I’ve been tracking Bungie’s Marathon rollout and you should read this as a quick field report from someone who’s spent hours in the dark corners of its maps. You’ll get facts, what matters for your time, and a clear signal about why June 2–9 feels like now or never.
Your friends list shows empty lobbies — the free week drops June 2–9
Bungie and Sony are opening Marathon to everyone on Steam, PS5, and Xbox Series X|S for an Open Play Week that runs June 2 through June 9. The idea is simple: give every new player an even footing by wiping inventories before the session begins, so your first matches won’t be a stompfest of gear mismatches.
You can play the full Season Two launch during that window. If you decide to buy the game afterward, your progress carries forward—but you’ll be starting from the same cleared slate everyone else got during the free week.
Is Marathon free to play this week?
Yes. From June 2–9 Marathon is open to all on Steam, PS5, and Xbox Series X|S. The trial is functionally free-to-play for that week; it’s a full run at Season Two’s launch content after the inventory wipe.
The map feels darker than any night raid I’ve run — Nightfall is the centerpiece of Season Two
Season Two, titled Nightfall, brings Night Marsh, a nighttime take on the Dire Marsh you already know. Expect flashlights, new scopes, and signal flares to be part of every tense hallway encounter.
This update also adds the Cradle system to tinker with your sandbox build, and two fresh weapons—the KKV-9SD submachine gun and the D54 Battle Pistol—so loadouts will shift fast as players chase what works in low light.
What is new in Season 2 of Marathon?
Nightfall’s headline is Night Marsh and a heavier emphasis on dealing with dark spaces. The new Sentinel Runner Shell class changes team dynamics with a defensive toolkit: an automated laser platform that destroys incoming grenades and missiles and buffs nearby weapon handling; a proximity Snare Mine that scatters immobilizing submunitions; and a short-range Prey Tracker radar to spot moving targets. Those additions reshape how you approach chokepoints and flanking maneuvers.

If you want the short version: Nightfall makes darkness an active enemy and hands teams the tools to contest it.
Your Destiny 2 feed probably looks different — this free week is a high-stakes gamble
Bungie is running this as a player-acquisition push while Destiny 2 prepares its final live-service update on June 9. That calendar conflict raises the stakes: if Marathon doesn’t convert a meaningful slice of the casual crowd into regular players during the free week, momentum will stall fast.

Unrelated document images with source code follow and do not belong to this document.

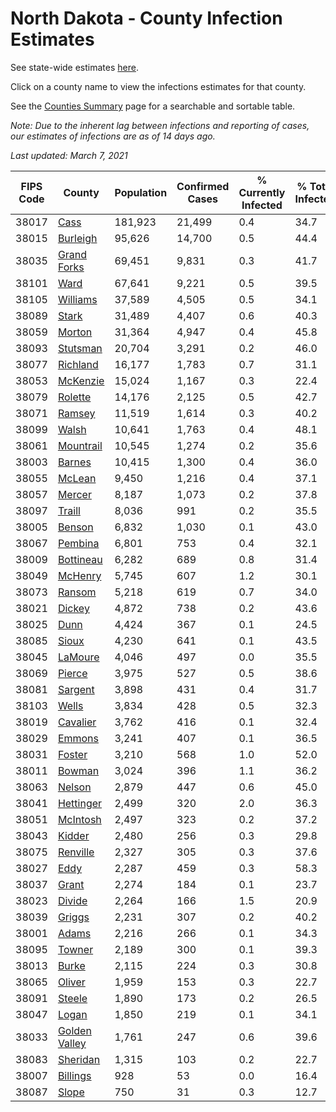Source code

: # North Dakota - County Infection Estimates

See state-wide estimates [here](/infections/us-nd).

Click on a county name to view the infections estimates for that county.

See the [Counties Summary](/infections/summary-counties) page for a searchable and sortable table.

*Note: Due to the inherent lag between infections and reporting of cases, our estimates of infections are as of 14 days ago.*

*Last updated: March 7, 2021*

|   FIPS Code |                         County |   Population |   Confirmed Cases |   % Currently Infected |   % Total Infected |
|-------------|--------------------------------|--------------|-------------------|------------------------|--------------------|
|       38017 |                   [Cass](cass) |      181,923 |            21,499 |                    0.4 |               34.7 |
|       38015 |           [Burleigh](burleigh) |       95,626 |            14,700 |                    0.5 |               44.4 |
|       38035 |     [Grand Forks](grand-forks) |       69,451 |             9,831 |                    0.3 |               41.7 |
|       38101 |                   [Ward](ward) |       67,641 |             9,221 |                    0.5 |               39.5 |
|       38105 |           [Williams](williams) |       37,589 |             4,505 |                    0.5 |               34.1 |
|       38089 |                 [Stark](stark) |       31,489 |             4,407 |                    0.6 |               40.3 |
|       38059 |               [Morton](morton) |       31,364 |             4,947 |                    0.4 |               45.8 |
|       38093 |           [Stutsman](stutsman) |       20,704 |             3,291 |                    0.2 |               46.0 |
|       38077 |           [Richland](richland) |       16,177 |             1,783 |                    0.7 |               31.1 |
|       38053 |           [McKenzie](mckenzie) |       15,024 |             1,167 |                    0.3 |               22.4 |
|       38079 |             [Rolette](rolette) |       14,176 |             2,125 |                    0.5 |               42.7 |
|       38071 |               [Ramsey](ramsey) |       11,519 |             1,614 |                    0.3 |               40.2 |
|       38099 |                 [Walsh](walsh) |       10,641 |             1,763 |                    0.4 |               48.1 |
|       38061 |         [Mountrail](mountrail) |       10,545 |             1,274 |                    0.2 |               35.6 |
|       38003 |               [Barnes](barnes) |       10,415 |             1,300 |                    0.4 |               36.0 |
|       38055 |               [McLean](mclean) |        9,450 |             1,216 |                    0.4 |               37.1 |
|       38057 |               [Mercer](mercer) |        8,187 |             1,073 |                    0.2 |               37.8 |
|       38097 |               [Traill](traill) |        8,036 |               991 |                    0.2 |               35.5 |
|       38005 |               [Benson](benson) |        6,832 |             1,030 |                    0.1 |               43.0 |
|       38067 |             [Pembina](pembina) |        6,801 |               753 |                    0.4 |               32.1 |
|       38009 |         [Bottineau](bottineau) |        6,282 |               689 |                    0.8 |               31.4 |
|       38049 |             [McHenry](mchenry) |        5,745 |               607 |                    1.2 |               30.1 |
|       38073 |               [Ransom](ransom) |        5,218 |               619 |                    0.7 |               34.0 |
|       38021 |               [Dickey](dickey) |        4,872 |               738 |                    0.2 |               43.6 |
|       38025 |                   [Dunn](dunn) |        4,424 |               367 |                    0.1 |               24.5 |
|       38085 |                 [Sioux](sioux) |        4,230 |               641 |                    0.1 |               43.5 |
|       38045 |             [LaMoure](lamoure) |        4,046 |               497 |                    0.0 |               35.5 |
|       38069 |               [Pierce](pierce) |        3,975 |               527 |                    0.5 |               38.6 |
|       38081 |             [Sargent](sargent) |        3,898 |               431 |                    0.4 |               31.7 |
|       38103 |                 [Wells](wells) |        3,834 |               428 |                    0.5 |               32.3 |
|       38019 |           [Cavalier](cavalier) |        3,762 |               416 |                    0.1 |               32.4 |
|       38029 |               [Emmons](emmons) |        3,241 |               407 |                    0.1 |               36.5 |
|       38031 |               [Foster](foster) |        3,210 |               568 |                    1.0 |               52.0 |
|       38011 |               [Bowman](bowman) |        3,024 |               396 |                    1.1 |               36.2 |
|       38063 |               [Nelson](nelson) |        2,879 |               447 |                    0.6 |               45.0 |
|       38041 |         [Hettinger](hettinger) |        2,499 |               320 |                    2.0 |               36.3 |
|       38051 |           [McIntosh](mcintosh) |        2,497 |               323 |                    0.2 |               37.2 |
|       38043 |               [Kidder](kidder) |        2,480 |               256 |                    0.3 |               29.8 |
|       38075 |           [Renville](renville) |        2,327 |               305 |                    0.3 |               37.6 |
|       38027 |                   [Eddy](eddy) |        2,287 |               459 |                    0.3 |               58.3 |
|       38037 |                 [Grant](grant) |        2,274 |               184 |                    0.1 |               23.7 |
|       38023 |               [Divide](divide) |        2,264 |               166 |                    1.5 |               20.9 |
|       38039 |               [Griggs](griggs) |        2,231 |               307 |                    0.2 |               40.2 |
|       38001 |                 [Adams](adams) |        2,216 |               266 |                    0.1 |               34.3 |
|       38095 |               [Towner](towner) |        2,189 |               300 |                    0.1 |               39.3 |
|       38013 |                 [Burke](burke) |        2,115 |               224 |                    0.3 |               30.8 |
|       38065 |               [Oliver](oliver) |        1,959 |               153 |                    0.3 |               22.7 |
|       38091 |               [Steele](steele) |        1,890 |               173 |                    0.2 |               26.5 |
|       38047 |                 [Logan](logan) |        1,850 |               219 |                    0.1 |               34.1 |
|       38033 | [Golden Valley](golden-valley) |        1,761 |               247 |                    0.6 |               39.6 |
|       38083 |           [Sheridan](sheridan) |        1,315 |               103 |                    0.2 |               22.7 |
|       38007 |           [Billings](billings) |          928 |                53 |                    0.0 |               16.4 |
|       38087 |                 [Slope](slope) |          750 |                31 |                    0.3 |               12.7 |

I’ve seen studios pour clever ideas into a game and still watch numbers fade when the audience never grows. This week is Bungie’s attempt to flip that script.
Will progress carry over after the free week?
Yes—progress you make during Open Play Week carries over if you buy Marathon afterward. The initial wipe is only to equalize starting inventories at the start of the free period; it’s not a barrier to taking your earned ranks, cosmetics, or unlocks forward if you purchase the game.
I’ll be watching how the player counts move on Steam charts, the Discords light up, and whether streamers on Twitch can hold attention beyond a single weekend. Marathon’s fate will be decided in plain view of metrics and mood, and you get to choose whether you’ll be part of that turning point — will you log in and tip the scale?